I’ve been in the fragrance and flavor industry for twenty years, the last seven years as the founder of Trendincite LLC, and I’ve yet to write about my own personal experiences with scent and scent memories. Whether I write for Tidbits, Trendincite’s bimonthly newsletter, or for Forward Thinking, my column in Perfumer & Flavorist magazine, the material focuses on the parallel relationship between fragrances and flavors. Like several colleagues, I fell into the industry and once here, I stayed. I have a keen sense of smell, which was always there from childhood, but was refined by working in the industry with experts.
When I think back to childhood, there are several familiar scents that take me to a certain place and time. In elementary school, I distinctly remember the scent of vomit. I had a visceral reaction…when a kid in school vomited, the smell alone created a knee jerk reaction and often caused me to gag and then puke. I have a seven year old daughter and four year old son and to this day if they throw up, I gag and it takes every ounce of me to hold back my smell instincts. I feel similarly about the smell of garbage, particularly on a hot summer’s day in New York City – I flash back to the foul smell of rotting fish and spoiled food in Chinatown or urine soaked New York City subways. In East Hampton when the wind blows in the wrong direction, the smell of dank, wet salty and dirty seaweed wafts into my nostrils. As you drive along a country road, the quick, passing whiff of a skunk is unforgettable. And I’d be remiss if I left out the smell of mulch – manure combined with a sweaty, salty body odor note, most unpleasant.

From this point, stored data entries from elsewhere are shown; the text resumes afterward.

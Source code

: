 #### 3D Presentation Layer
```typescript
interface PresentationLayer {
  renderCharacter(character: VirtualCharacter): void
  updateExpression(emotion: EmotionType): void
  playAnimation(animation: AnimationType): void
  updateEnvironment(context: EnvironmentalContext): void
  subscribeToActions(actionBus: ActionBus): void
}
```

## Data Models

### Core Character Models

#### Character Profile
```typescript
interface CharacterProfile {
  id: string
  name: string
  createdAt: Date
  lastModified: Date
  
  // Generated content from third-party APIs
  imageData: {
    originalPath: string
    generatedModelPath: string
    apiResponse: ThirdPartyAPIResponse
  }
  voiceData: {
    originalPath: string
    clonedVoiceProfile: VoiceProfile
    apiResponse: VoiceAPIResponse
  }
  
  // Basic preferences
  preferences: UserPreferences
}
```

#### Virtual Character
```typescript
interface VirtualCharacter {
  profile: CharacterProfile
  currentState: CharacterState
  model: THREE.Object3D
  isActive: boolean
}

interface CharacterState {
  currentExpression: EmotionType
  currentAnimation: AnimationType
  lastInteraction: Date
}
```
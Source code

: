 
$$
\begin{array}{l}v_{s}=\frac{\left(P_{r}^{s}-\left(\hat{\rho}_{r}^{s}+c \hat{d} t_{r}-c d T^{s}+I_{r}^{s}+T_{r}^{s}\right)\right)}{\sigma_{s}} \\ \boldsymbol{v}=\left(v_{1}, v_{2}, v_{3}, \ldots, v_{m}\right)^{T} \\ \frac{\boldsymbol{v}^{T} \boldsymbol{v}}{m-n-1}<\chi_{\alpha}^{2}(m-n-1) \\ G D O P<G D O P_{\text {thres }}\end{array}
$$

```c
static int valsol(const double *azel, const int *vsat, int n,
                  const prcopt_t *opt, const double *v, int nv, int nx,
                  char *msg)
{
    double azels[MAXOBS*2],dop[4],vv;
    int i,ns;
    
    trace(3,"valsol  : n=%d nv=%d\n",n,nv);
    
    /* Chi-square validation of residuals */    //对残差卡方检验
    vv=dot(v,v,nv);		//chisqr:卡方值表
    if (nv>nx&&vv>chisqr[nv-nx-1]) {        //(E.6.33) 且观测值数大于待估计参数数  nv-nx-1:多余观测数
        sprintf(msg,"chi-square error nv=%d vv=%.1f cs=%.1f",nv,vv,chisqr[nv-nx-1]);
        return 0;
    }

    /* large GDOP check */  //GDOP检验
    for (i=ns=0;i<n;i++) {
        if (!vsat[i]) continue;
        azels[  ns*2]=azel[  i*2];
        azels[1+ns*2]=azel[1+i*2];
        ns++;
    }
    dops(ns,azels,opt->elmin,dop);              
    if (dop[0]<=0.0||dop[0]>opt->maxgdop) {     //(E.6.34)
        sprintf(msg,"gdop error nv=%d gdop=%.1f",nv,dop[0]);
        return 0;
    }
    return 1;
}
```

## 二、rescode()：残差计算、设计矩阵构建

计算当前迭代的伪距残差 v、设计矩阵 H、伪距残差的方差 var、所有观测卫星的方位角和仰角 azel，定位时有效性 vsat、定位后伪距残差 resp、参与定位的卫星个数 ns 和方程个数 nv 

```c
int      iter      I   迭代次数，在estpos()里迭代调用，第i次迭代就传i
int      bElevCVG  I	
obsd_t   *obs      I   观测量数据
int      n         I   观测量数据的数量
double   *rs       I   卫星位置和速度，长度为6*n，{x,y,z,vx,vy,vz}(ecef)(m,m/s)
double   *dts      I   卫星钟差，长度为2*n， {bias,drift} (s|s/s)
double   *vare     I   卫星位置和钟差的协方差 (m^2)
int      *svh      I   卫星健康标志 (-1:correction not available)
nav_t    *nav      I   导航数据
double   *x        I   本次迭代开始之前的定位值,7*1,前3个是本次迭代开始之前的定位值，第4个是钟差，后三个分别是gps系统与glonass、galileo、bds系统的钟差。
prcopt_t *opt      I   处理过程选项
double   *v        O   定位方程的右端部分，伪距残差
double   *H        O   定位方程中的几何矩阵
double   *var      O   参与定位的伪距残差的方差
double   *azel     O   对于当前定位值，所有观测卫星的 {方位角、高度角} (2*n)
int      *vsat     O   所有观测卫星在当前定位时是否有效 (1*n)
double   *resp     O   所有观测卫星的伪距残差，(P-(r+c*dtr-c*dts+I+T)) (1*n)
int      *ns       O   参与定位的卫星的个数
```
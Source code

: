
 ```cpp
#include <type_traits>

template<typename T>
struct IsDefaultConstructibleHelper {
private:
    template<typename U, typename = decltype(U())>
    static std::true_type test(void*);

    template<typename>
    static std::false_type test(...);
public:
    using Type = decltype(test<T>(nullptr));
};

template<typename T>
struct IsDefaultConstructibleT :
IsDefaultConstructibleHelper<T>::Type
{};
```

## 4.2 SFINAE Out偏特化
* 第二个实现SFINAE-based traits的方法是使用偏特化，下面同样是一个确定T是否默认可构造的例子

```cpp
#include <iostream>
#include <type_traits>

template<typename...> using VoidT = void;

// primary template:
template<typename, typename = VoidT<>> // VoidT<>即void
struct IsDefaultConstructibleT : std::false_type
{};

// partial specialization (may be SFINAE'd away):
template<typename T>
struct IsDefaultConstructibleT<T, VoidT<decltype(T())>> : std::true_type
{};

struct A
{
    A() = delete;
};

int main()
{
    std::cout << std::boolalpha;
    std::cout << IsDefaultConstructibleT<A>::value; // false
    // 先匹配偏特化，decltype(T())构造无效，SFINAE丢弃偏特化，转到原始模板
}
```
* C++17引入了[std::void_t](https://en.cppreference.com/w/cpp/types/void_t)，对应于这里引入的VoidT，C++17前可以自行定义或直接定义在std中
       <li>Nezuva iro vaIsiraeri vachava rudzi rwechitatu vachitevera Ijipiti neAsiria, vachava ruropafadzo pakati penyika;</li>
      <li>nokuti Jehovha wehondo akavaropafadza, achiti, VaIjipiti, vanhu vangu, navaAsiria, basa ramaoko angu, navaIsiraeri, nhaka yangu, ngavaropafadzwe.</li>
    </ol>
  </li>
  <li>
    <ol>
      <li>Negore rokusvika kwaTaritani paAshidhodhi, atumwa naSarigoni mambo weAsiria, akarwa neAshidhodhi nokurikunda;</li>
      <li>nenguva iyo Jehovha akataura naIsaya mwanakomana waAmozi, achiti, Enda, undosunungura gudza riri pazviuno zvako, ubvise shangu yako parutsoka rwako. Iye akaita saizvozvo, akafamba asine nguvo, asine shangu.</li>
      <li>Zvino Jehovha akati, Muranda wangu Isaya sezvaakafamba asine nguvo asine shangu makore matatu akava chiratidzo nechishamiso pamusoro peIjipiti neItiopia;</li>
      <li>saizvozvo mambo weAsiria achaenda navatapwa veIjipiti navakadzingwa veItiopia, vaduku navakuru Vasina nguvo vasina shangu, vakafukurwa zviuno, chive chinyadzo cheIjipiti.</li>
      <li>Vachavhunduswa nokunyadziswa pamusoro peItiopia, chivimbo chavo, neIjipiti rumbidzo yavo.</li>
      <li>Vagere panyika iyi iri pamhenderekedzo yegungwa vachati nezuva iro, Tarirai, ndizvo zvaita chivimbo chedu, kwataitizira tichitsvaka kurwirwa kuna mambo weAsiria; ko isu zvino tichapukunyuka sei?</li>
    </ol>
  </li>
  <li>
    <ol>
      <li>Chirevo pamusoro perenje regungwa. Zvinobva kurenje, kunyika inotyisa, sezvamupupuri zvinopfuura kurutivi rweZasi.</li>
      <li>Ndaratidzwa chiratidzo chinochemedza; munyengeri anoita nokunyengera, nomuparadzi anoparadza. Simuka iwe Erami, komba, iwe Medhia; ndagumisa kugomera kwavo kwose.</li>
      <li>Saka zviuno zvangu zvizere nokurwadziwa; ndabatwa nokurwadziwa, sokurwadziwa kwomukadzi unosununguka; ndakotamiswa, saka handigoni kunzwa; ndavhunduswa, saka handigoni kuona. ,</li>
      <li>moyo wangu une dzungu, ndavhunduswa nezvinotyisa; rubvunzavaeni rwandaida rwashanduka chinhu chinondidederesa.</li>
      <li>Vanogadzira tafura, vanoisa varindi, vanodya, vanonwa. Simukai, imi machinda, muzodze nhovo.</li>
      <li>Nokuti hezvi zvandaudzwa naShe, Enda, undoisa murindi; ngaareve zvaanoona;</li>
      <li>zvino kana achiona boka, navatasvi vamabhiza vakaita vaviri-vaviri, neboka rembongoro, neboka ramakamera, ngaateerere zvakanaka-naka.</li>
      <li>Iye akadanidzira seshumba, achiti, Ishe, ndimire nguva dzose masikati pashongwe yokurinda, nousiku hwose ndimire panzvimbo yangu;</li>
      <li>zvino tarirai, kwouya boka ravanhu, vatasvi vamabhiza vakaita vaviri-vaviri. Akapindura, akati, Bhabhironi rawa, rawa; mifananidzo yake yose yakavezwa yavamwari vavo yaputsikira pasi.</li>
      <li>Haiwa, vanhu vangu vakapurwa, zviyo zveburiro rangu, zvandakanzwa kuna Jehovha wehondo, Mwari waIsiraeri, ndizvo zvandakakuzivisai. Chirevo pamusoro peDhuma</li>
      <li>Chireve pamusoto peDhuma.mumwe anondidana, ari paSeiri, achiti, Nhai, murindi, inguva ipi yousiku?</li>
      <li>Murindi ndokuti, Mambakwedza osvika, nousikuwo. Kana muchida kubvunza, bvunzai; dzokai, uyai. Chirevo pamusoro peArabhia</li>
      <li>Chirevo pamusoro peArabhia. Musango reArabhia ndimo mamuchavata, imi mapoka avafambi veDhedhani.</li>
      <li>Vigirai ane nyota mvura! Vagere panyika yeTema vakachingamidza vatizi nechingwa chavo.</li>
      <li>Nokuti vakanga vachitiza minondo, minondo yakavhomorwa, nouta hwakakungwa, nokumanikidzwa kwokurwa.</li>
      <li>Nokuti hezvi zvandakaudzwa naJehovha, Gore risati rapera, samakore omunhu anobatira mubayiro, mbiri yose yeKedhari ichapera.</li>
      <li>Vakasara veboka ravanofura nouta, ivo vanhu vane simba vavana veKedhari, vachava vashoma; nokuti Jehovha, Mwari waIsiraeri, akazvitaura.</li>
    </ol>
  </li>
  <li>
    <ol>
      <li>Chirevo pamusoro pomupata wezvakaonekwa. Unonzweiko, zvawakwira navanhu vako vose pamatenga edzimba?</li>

In contrast, I absolutely love the scent of fresh baked bread – a little sweet, salty and yeasty. I’ve been trying, as I’m sure others have been, to have a perfumer create a fresh baked bread fragrance that accurately captures the yeast accord. I can’t wait until a perfumer nails this scent. Mark my words – it will be an instant success. There’s also nothing like the smell of fresh cut grass even if there is cis-3-Hexen-1-ol. Or the smell of potato fields – dry, starchy and a bit earthy. And the sweet, honey hay-like scent that I smell while passing open fields.
These are just a few examples of my scent recollections. My personal scent memories and specific scent associations help me recognize certain fragrances or ingredients based solely on what they remind me of. When I smell a grapey note like the one used in Giorgio perfume, it takes me back to Dimetapp, the cough medicine I took as a child, and I recognize Methyl anthranilate. I disliked Dimetapp as a child and therefore I do not like the cloying scent of Giorgio now. Anything with orange flower strikes a chord and brings me back to Bain De Soleil Orange Gelee sun tanning lotion; some feel this way about Coppertone. It’s the signature smell of summer, which I loved as a child and am still fond of today. In the 80’s when I was a teenager, my peers wore Tea Rose perfume, an aldehydic rose floral, which I thought smelled like old ladies. Today when I analyze fragrance market research data, respondents frequently describe aldehydic floral notes as “old lady” and “grandma like.” This reaffirms my teenage evaluation of Tea Rose perfume before I even had “aldehydic” in my vocabulary.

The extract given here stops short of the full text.